I've also spotted open3d.t.geometry.PointCloud.project_to_depth_image.

I've tried to adapt their geometry/point_cloud_to_depth.py example to load a point cloud instead of using an RGBD image which gets converted to a pointcloud (like their example).

The issue I have is that I get all zeros for the depth image from an arbitrary point cloud.

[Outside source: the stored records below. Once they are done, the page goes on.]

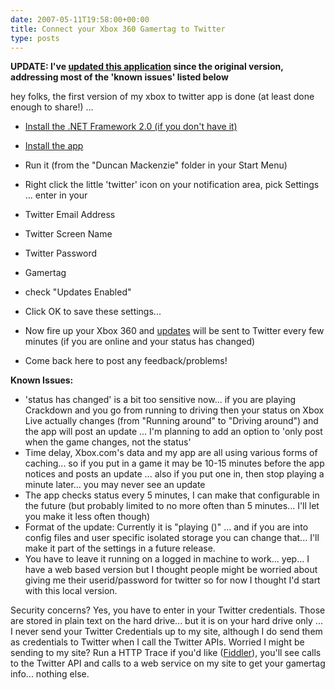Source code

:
 ```yaml
---
date: 2007-05-11T19:58:00+00:00
title: Connect your Xbox 360 Gamertag to Twitter
type: posts
---
```

**UPDATE: I've [updated this application](https://www.duncanmackenzie.net/blog/using-the-xbox-to-twitter-app-please-update-your-client/) since the original version, addressing most of the 'known issues' listed below**

hey folks, the first version of my xbox to twitter app is done (at least done enough to share!) ...

  * [Install the .NET Framework 2.0 (if you don't have it)](https://www.microsoft.com/downloads/details.aspx?familyid=0856eacb-4362-4b0d-8edd-aab15c5e04f5&displaylang=en)
  * [Install the app](https://www.duncanmackenzie.net/XboxToTwitter/Install/XboxTwitterInstaller.msi)
  * Run it (from the "Duncan Mackenzie" folder in your Start Menu)
  * Right click the little 'twitter' icon on your notification area, pick Settings ... enter in your
  * Twitter Email Address
  * Twitter Screen Name
  * Twitter Password
  * Gamertag
  * check "Updates Enabled"
  * Click OK to save these settings...

  * Now fire up your Xbox 360 and [updates](https://twitter.com/Duncanma/statuses/60427042) will be sent to Twitter every few minutes (if you are online and your status has changed)
  * Come back here to post any feedback/problems!

**Known Issues:**

  * 'status has changed' is a bit too sensitive now... if you are playing Crackdown and you go from running to driving then your status on Xbox Live actually changes (from "Running around" to "Driving around") and the app will post an update ... I'm planning to add an option to 'only post when the game changes, not the status'
  * Time delay, Xbox.com's data and my app are all using various forms of caching... so if you put in a game it may be 10-15 minutes before the app notices and posts an update ... also if you put one in, then stop playing a minute later... you may never see an update
  * The app checks status every 5 minutes, I can make that configurable in the future (but probably limited to no more often than 5 minutes... I'll let you make it less often though)
  * Format of the update: Currently it is "playing <game title> (<additional info>)" ... and if you are into config files and user specific isolated storage you can change that... I'll make it part of the settings in a future release.
  * You have to leave it running on a logged in machine to work... yep... I have a web based version but I thought people might be worried about giving me their userid/password for twitter so for now I thought I'd start with this local version.

Security concerns? Yes, you have to enter in your Twitter credentials. Those are stored in plain text on the hard drive... but it is on your hard drive only ... I never send your Twitter Credentials up to my site, although I do send them as credentials to Twitter when I call the Twitter APIs. Worried I might be sending to my site? Run a HTTP Trace if you'd like ([Fiddler](https://www.fiddlertool.com/)), you'll see calls to the Twitter API and calls to a web service on my site to get your gamertag info... nothing else.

Here's the example as I've modified it (sans license for brevity):


import open3d as o3d
import numpy as np
import matplotlib.pyplot as plt
from math import radians

if __name__ == '__main__':

    def get_intrinsic(width, height):
        return o3d.core.Tensor([[1, 0, width * 0.5], 
                                [0, 1, height * 0.5],
                                [0, 0, 1]])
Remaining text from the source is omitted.